== Segment start ==

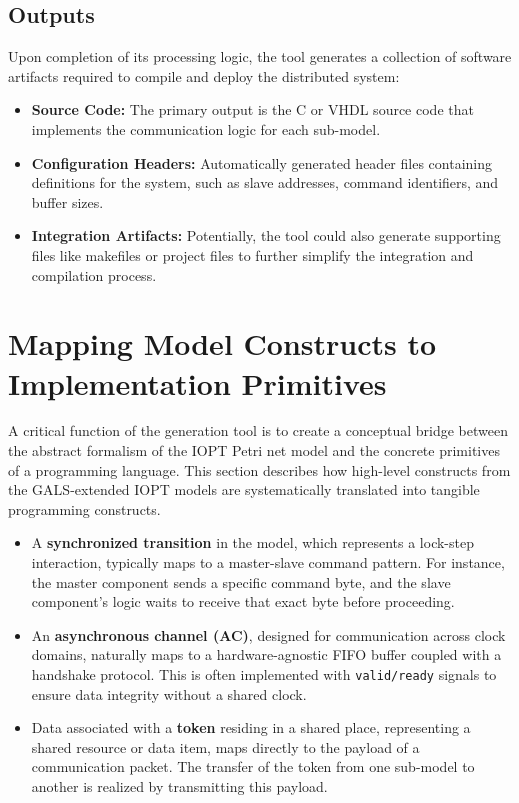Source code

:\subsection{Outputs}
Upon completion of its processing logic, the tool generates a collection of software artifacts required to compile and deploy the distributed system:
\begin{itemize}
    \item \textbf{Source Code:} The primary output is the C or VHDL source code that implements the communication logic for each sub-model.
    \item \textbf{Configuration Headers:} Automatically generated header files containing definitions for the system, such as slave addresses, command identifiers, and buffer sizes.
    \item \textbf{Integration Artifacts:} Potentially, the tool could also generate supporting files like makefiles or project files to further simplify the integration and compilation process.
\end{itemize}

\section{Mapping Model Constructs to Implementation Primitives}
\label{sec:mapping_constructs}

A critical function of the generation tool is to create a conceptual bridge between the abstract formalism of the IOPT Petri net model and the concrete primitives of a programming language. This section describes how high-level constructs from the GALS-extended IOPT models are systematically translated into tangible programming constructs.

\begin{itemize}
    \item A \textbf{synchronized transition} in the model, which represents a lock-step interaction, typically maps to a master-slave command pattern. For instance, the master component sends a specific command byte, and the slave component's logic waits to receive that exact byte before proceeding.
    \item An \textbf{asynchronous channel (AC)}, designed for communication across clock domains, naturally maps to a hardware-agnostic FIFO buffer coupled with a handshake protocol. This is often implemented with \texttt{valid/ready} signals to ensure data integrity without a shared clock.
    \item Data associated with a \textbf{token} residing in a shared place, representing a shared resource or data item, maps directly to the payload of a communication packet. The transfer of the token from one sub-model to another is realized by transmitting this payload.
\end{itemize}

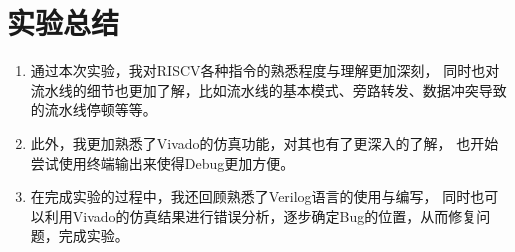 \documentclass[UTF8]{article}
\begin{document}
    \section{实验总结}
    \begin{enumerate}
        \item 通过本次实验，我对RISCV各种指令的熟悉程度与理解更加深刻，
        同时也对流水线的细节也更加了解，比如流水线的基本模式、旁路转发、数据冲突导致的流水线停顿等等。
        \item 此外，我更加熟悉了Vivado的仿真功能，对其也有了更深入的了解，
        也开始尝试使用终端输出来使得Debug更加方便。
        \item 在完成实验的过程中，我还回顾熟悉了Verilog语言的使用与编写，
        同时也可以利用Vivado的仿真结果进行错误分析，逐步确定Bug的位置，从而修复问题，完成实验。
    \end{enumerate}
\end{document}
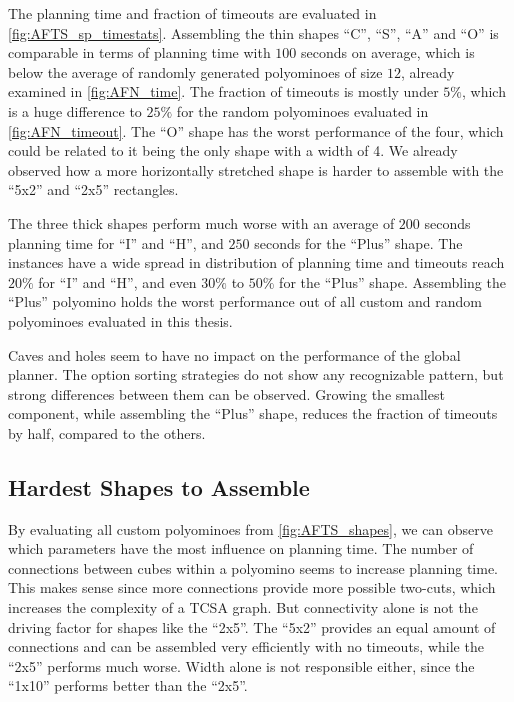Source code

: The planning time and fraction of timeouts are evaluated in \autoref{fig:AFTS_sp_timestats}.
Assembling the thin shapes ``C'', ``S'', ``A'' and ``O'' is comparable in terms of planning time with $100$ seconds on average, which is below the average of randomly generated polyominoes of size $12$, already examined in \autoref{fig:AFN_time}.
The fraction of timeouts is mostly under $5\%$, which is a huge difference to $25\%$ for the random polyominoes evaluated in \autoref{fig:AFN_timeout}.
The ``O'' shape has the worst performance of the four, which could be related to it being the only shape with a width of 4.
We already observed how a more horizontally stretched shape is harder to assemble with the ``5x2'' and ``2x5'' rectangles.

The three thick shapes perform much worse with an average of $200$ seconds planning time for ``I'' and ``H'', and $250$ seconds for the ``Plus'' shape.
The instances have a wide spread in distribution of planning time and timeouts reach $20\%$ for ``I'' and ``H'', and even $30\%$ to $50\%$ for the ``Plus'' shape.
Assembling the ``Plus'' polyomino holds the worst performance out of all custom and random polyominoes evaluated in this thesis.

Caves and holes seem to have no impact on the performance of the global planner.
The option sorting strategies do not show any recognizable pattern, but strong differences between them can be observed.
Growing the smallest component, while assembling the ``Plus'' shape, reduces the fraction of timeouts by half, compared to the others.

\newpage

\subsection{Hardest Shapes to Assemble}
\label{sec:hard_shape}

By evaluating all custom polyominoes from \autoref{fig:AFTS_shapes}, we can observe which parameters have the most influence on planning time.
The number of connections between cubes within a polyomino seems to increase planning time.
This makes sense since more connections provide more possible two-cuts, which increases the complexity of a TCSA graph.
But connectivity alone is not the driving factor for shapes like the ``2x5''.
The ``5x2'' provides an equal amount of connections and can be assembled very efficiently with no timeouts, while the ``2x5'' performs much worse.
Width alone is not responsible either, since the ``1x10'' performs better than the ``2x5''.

== Segment end ==
== Segment start ==

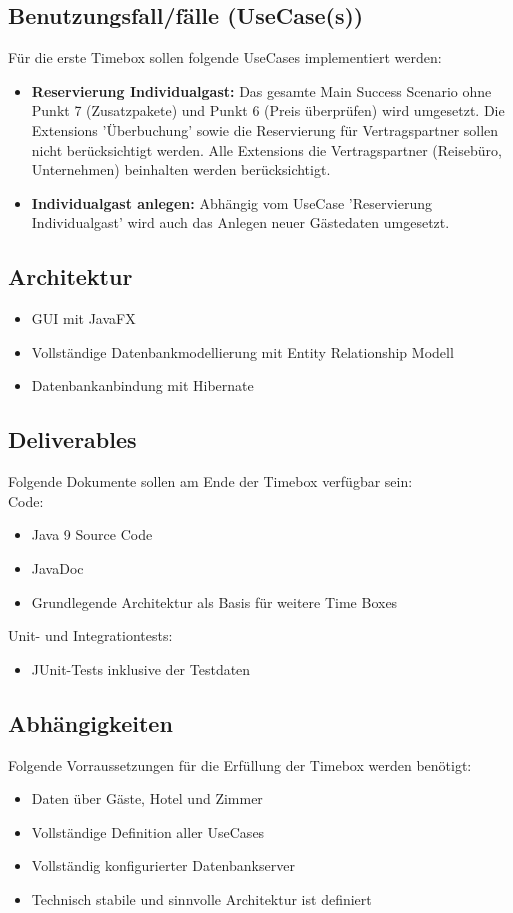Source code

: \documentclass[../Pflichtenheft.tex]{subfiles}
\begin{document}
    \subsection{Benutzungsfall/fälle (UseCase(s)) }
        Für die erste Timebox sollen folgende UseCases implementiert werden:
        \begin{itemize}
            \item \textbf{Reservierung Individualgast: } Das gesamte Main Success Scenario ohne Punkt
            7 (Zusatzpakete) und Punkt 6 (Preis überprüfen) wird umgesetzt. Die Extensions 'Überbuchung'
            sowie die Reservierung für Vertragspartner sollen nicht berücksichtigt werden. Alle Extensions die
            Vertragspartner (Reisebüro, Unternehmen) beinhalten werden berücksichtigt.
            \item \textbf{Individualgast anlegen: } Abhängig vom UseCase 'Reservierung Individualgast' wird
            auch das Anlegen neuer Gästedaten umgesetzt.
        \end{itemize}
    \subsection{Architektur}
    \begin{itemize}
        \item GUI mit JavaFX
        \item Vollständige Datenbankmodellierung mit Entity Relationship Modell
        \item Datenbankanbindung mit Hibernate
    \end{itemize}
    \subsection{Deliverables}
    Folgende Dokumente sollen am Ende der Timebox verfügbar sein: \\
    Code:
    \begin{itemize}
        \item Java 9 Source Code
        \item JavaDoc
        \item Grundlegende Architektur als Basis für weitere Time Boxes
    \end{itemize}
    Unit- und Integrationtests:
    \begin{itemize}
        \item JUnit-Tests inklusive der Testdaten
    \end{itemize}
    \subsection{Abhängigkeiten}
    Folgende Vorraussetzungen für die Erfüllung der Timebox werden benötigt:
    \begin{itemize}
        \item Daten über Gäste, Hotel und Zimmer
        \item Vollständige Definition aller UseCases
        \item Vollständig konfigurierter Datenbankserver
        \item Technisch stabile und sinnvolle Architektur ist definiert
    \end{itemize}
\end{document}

== Segment end ==

Exercise directions: Count every line of the material that holds the string "between", then give the total alone.

Task answer: 3